00:02 Le premier point qu'il faut absolument expliquer, c'est qu'il n'y a malheureusement aucun établissement pénitentiaire en France
00:09 qui n'est épargné par cette perméabilité,
00:13 et qui fait que nous découvrons quotidiennement de la drogue dans nos détentions.
00:18 La maison d'arrêt de Besançon est un établissement de centre-ville,
00:22 à proximité d'habitation,
00:25 et plus particulièrement d'un immeuble qui se trouve au sud de la structure.

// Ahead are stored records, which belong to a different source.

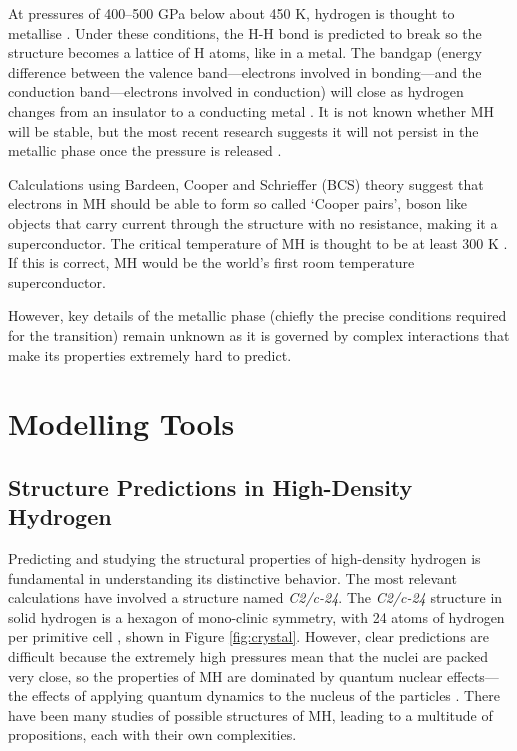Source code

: \documentclass[esp]{FCEFyN-class}
\begin{document}
At pressures of 400--500 GPa below about 450 K, hydrogen is thought to metallise \cite{dalladay2016}. Under these conditions, the H-H bond is predicted to break so the structure becomes a lattice of H atoms, like in a metal. The bandgap (energy difference between the valence band---electrons involved in bonding---and the conduction band---electrons involved in conduction) will close as hydrogen changes from an insulator to a conducting metal \cite{Morales2013}. It is not known whether MH will be stable, but the most recent research suggests it will not persist in the metallic phase once the pressure is released \cite{ackland2017stability}.

Calculations using Bardeen, Cooper and Schrieffer (BCS) theory \cite{Solyom2009} suggest that electrons in MH should be able to form so called `Cooper pairs', boson like objects that carry current through the structure with no resistance, making it a superconductor. The critical temperature of MH is thought to be at least 300 K \cite{ashcroft1968metallic}. If this is correct, MH would be the world's first room temperature superconductor.

However, key details of the metallic phase (chiefly the precise conditions required for the transition) remain unknown as it is governed by complex interactions that make its properties extremely hard to predict.
\vspace{7mm} %
\section{Modelling Tools}
\label{sec:model}


\subsection{Structure Predictions in High-Density Hydrogen}

Predicting and studying the structural properties of high-density hydrogen is fundamental in understanding its distinctive behavior. The most relevant calculations have involved a structure named \textit{C2/c-24}. The \textit{C2/c-24} structure in solid hydrogen is a hexagon of mono-clinic symmetry, with 24 atoms of hydrogen per primitive cell \cite{Monserrat2016}, shown in Figure \ref{fig:crystal}. However, clear predictions are difficult because the extremely high pressures mean that the nuclei are packed very close, so the properties of MH are dominated by quantum nuclear effects---the effects of applying quantum dynamics to the nucleus of the particles \cite{loubeyre2020}. There have been many studies of possible structures of MH, leading to a multitude of propositions, each with their own complexities.
\end{document}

00:31 C'est une copropriété qui a un accès depuis l'extérieur très aisé,
00:36 puisqu'il s'agit d'un portail d'une petite hauteur,
00:39 et donc les projeteurs escaladent ce portail pour se présenter au pied du mur de la maison d'arrêt et de projeter.
00:46 Donc vous nous dites d'une certaine façon que c'est impossible à sécuriser totalement ?
00:50 Alors je ne dis pas ça, j'expose déjà la présentation de l'établissement au sein de cette ville,
00:55 qui permet donc des accès très faciles pour les projeteurs,
00:58 sur des véhicules les plus simples possibles, que ce soit des scooters ou même des vélos.
01:03 Le sujet est quand même pris en compte, bien évidemment, puisque la drogue en détention c'est une hérésie, dirais-je,
01:10 mais c'est une réalité qui concerne tous nos sites.
01:13 Donc je ne voudrais pas qu'on considère que cet établissement est une sorte de laissé pour compte.
01:18 Vous dites que c'est perméable, mais ce n'est pas pire qu'ailleurs ?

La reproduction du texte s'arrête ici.